Find every line of the records that has "export" and return it.

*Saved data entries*

--- START ---

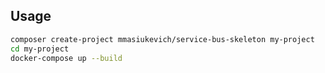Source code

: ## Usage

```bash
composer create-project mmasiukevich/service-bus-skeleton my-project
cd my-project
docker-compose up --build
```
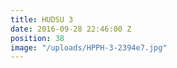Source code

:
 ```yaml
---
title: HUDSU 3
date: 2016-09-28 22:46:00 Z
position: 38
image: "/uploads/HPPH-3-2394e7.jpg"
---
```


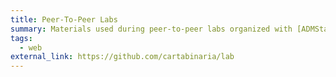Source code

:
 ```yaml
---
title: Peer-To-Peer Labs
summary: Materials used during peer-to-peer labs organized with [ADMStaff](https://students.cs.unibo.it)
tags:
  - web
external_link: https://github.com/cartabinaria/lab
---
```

--- END ---
--- START ---

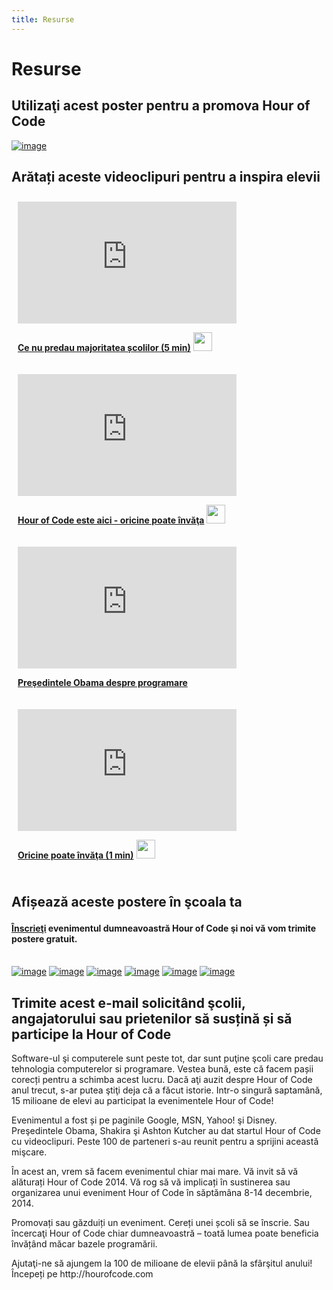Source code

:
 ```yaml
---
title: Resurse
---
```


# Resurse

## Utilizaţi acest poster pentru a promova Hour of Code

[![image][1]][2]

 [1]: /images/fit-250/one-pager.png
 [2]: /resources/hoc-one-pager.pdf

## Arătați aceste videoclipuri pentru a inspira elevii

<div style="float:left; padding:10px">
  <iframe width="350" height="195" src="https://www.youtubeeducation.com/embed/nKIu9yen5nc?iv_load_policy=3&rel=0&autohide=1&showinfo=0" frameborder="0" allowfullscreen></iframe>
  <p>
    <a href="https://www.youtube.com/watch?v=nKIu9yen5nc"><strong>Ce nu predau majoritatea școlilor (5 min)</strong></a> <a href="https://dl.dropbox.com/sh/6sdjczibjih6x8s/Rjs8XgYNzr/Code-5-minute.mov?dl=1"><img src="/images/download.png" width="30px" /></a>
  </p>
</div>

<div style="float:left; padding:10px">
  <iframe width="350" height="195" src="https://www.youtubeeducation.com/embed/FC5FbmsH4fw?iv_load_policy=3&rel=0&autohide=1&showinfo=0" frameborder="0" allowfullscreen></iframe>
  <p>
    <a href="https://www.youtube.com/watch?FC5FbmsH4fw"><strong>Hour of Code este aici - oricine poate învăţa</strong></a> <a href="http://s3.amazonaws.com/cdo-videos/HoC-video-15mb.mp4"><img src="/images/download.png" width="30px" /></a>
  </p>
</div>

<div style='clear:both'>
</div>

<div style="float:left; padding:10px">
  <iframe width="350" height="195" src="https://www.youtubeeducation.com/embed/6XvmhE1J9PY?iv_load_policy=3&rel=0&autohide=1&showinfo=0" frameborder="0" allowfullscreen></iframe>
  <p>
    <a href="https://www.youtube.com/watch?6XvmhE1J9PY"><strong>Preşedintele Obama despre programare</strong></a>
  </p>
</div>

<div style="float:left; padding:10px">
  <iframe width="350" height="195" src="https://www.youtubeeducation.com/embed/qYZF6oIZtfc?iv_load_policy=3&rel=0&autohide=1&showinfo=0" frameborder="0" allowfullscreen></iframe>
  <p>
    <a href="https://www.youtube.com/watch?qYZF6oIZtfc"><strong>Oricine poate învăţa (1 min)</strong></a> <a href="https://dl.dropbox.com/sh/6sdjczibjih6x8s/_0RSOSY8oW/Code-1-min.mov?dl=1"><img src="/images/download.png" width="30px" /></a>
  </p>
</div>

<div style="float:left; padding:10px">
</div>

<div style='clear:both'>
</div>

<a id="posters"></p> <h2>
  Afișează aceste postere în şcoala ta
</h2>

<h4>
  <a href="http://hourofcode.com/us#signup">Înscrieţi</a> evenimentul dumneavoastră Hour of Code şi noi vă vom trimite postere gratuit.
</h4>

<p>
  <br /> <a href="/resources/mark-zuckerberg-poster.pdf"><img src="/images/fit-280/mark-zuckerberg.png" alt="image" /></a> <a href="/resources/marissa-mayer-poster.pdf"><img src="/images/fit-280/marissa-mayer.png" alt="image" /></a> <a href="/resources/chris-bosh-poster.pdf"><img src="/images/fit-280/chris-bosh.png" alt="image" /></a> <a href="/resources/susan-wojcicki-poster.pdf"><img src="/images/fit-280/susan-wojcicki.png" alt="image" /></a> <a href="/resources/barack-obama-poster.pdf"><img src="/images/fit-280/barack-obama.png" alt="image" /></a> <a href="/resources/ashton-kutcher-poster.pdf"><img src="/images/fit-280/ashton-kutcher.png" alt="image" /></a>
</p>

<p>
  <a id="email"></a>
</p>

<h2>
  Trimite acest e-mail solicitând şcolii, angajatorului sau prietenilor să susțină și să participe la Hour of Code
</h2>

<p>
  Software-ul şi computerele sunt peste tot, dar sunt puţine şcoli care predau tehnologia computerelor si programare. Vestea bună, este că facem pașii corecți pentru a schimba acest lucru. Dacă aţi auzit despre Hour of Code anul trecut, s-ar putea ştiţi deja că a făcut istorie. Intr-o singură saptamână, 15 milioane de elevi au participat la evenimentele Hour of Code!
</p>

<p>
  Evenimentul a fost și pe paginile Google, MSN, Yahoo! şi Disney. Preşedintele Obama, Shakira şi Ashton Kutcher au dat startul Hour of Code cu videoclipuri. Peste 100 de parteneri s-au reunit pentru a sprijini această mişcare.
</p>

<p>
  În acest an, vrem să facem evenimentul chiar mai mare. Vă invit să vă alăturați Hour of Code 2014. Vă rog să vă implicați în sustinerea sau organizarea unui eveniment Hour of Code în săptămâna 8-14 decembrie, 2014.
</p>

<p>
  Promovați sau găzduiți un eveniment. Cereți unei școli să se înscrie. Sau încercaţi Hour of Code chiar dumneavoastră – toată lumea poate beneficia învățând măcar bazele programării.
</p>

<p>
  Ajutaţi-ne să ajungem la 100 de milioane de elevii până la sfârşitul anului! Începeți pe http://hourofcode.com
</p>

--- END ---
--- START ---

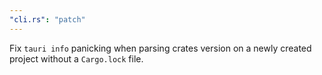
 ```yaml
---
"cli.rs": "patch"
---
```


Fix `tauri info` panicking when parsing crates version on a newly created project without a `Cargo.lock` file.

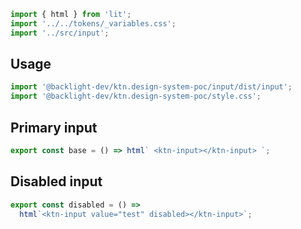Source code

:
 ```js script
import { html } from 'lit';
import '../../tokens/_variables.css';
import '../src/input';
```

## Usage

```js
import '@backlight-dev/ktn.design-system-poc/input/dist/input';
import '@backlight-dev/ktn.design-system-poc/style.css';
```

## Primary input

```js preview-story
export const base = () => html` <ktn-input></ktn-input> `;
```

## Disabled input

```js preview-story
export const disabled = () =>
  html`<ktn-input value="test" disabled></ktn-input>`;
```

--- END ---

*The answer*
export const base = () => html` <ktn-input></ktn-input> `;
export const disabled = () =>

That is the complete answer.